Muscle RING finger‐1 (MuRF1) inhibits IGF1‐dependent Akt activation and exercise‐induced cardiac hypertrophy

Abstract

We previously identified that MuRF1 inhibits cardiomyocyte growth in pressure overload‐induced cardiac hypertrophy. To determine if MuRF1 more broadly regulates physiologic cardiac hypertrophy, we tested the hypothesis that MuRF1 regulates insulin‐like growth factor‐1 (IGF‐1)‐dependent cardiomyocyte growth that occurs in response to exercise. Transient MuRF1 knockdown in HL‐1 cardiomyocytes treated with IGF‐1 resulted in a 53.3% increase in cell size, compared to a 30.0% increase in cell size in scrambled siRNA control treated cells.
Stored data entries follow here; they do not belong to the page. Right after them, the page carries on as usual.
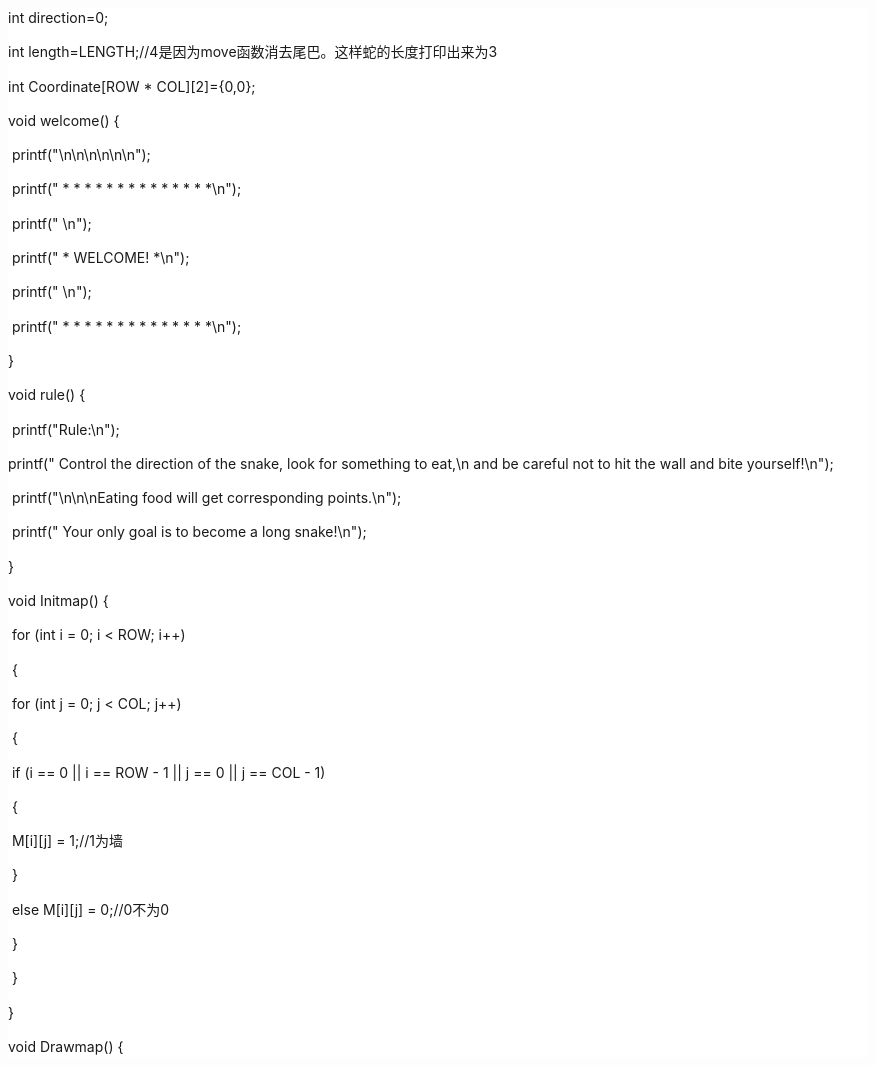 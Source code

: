int direction=0;

int length=LENGTH;//4是因为move函数消去尾巴。这样蛇的长度打印出来为3

int Coordinate[ROW * COL][2]={0,0};

void welcome() {

​	printf("\n\n\n\n\n\n");

​	printf("  * * * * * * * * * * * * * *\n");

​	printf("                \n");

​	printf("  *     WELCOME!     *\n");

​	printf("                \n");

​	printf("  * * * * * * * * * * * * * *\n");

}

void rule() {

​	printf("Rule:\n");

  printf("   Control the direction of the snake, look for something to eat,\n and be careful not to hit the wall and bite yourself!\n");

​	printf("\n\n\nEating food will get corresponding points.\n");

​	printf("   Your only goal is to become a long snake!\n");

}

 

void Initmap() {

​	for (int i = 0; i < ROW; i++)

​	{

​		for (int j = 0; j < COL; j++)

​		{

​			if (i == 0 || i == ROW - 1 || j == 0 || j == COL - 1)

​			{

​				M[i][j] = 1;//1为墙

​			}

​			else  M[i][j] = 0;//0不为0

​		}

 

​	}

}

void Drawmap() {
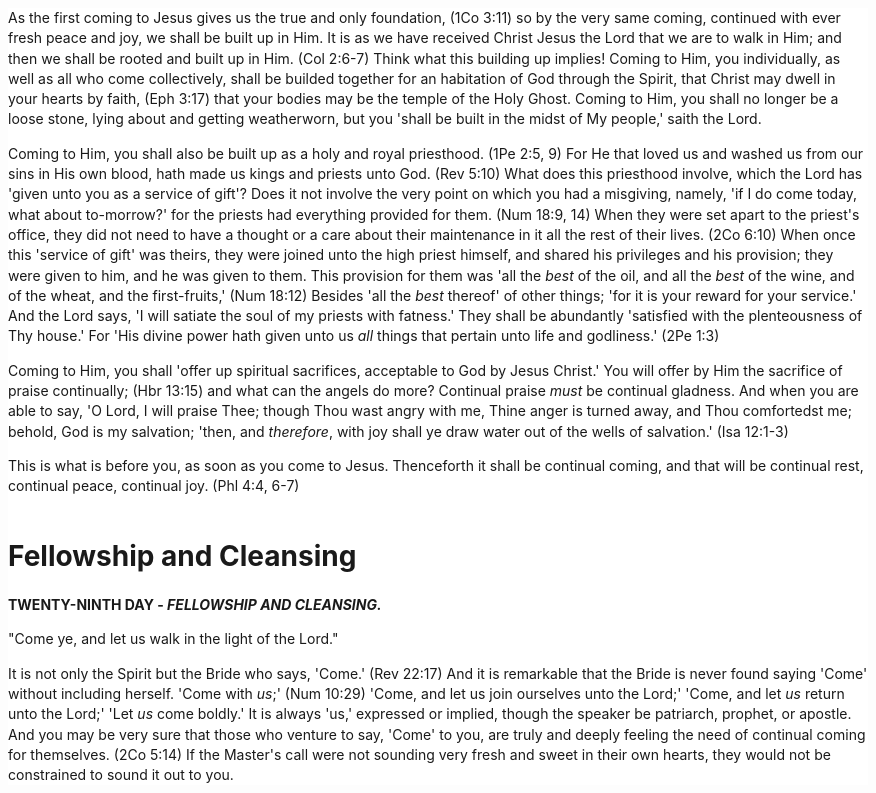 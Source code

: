 As the first coming to Jesus gives us the true and only foundation, (1Co
3:11) so by the very same coming, continued with ever fresh peace and
joy, we shall be built up in Him. It is as we have received Christ Jesus
the Lord that we are to walk in Him; and then we shall be rooted and
built up in Him. (Col 2:6-7) Think what this building up implies! Coming
to Him, you individually, as well as all who come collectively, shall be
builded together for an habitation of God through the Spirit, that
Christ may dwell in your hearts by faith, (Eph 3:17) that your bodies
may be the temple of the Holy Ghost. Coming to Him, you shall no longer
be a loose stone, lying about and getting weatherworn, but you 'shall be
built in the midst of My people,' saith the Lord.

Coming to Him, you shall also be built up as a holy and royal
priesthood. (1Pe 2:5, 9) For He that loved us and washed us from our
sins in His own blood, hath made us kings and priests unto God. (Rev
5:10) What does this priesthood involve, which the Lord has 'given unto
you as a service of gift'? Does it not involve the very point on which
you had a misgiving, namely, 'if I do come today, what about to-morrow?'
for the priests had everything provided for them. (Num 18:9, 14) When
they were set apart to the priest's office, they did not need to have a
thought or a care about their maintenance in it all the rest of their
lives. (2Co 6:10) When once this 'service of gift' was theirs, they were
joined unto the high priest himself, and shared his privileges and his
provision; they were given to him, and he was given to them. This
provision for them was 'all the *best* of the oil, and all the *best* of
the wine, and of the wheat, and the first-fruits,' (Num 18:12) Besides
'all the *best* thereof' of other things; 'for it is your reward for
your service.' And the Lord says, 'I will satiate the soul of my priests
with fatness.' They shall be abundantly 'satisfied with the
plenteousness of Thy house.' For 'His divine power hath given unto us
*all* things that pertain unto life and godliness.' (2Pe 1:3)

Coming to Him, you shall 'offer up spiritual sacrifices, acceptable to
God by Jesus Christ.' You will offer by Him the sacrifice of praise
continually; (Hbr 13:15) and what can the angels do more? Continual
praise *must* be continual gladness. And when you are able to say, 'O
Lord, I will praise Thee; though Thou wast angry with me, Thine anger is
turned away, and Thou comfortedst me; behold, God is my salvation;
'then, and *therefore*, with joy shall ye draw water out of the wells of
salvation.' (Isa 12:1-3)

This is what is before you, as soon as you come to Jesus. Thenceforth it
shall be continual coming, and that will be continual rest, continual
peace, continual joy. (Phl 4:4, 6-7)
# Fellowship and Cleansing

**TWENTY-NINTH DAY - *FELLOWSHIP AND CLEANSING.***

"Come ye, and let us walk in the light of the Lord."

It is not only the Spirit but the Bride who says, 'Come.' (Rev 22:17)
And it is remarkable that the Bride is never found saying 'Come' without
including herself. 'Come with *us*;' (Num 10:29) 'Come, and let us join
ourselves unto the Lord;' 'Come, and let *us* return unto the Lord;'
'Let *us* come boldly.' It is always 'us,' expressed or implied, though
the speaker be patriarch, prophet, or apostle. And you may be very sure
that those who venture to say, 'Come' to you, are truly and deeply
feeling the need of continual coming for themselves. (2Co 5:14) If the
Master's call were not sounding very fresh and sweet in their own
hearts, they would not be constrained to sound it out to you.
This exaggerated IGF‐1‐dependent cell growth was abolished in cells with increased MuRF1 expression. Since IGF‐1signaling pathway converges on the serine/threonine kinase Akt‐1, we next determined MuRF1's role in IGF‐1 mediated Akt‐1 activation. Decreasing MuRF1 resulted in an increased IGF‐1‐dependent activation of Akt‐1. Since IGF‐1 signaling regulates physiologic cardiac growth, we next subjected MuRF1 −/− mice to voluntary wheel running. MuRF1−/− mice run significantly faster (4.47±0.28 vs. 3.31±0.14 mph) and for longer distances (17.2±1.5 vs. 12.1±0.7 km) compared to sibling‐matched wildtype mice, resulting in an increased left ventricular (LV) mass compared to sham (~40% greater vs. ~30% in MuRF1 +/+ mice). These studies suggest a role of MuRF1 in regulating exercise‐induced cardiac hypertrophy in vivo by its regulation of the IGF‐1 signaling pathway.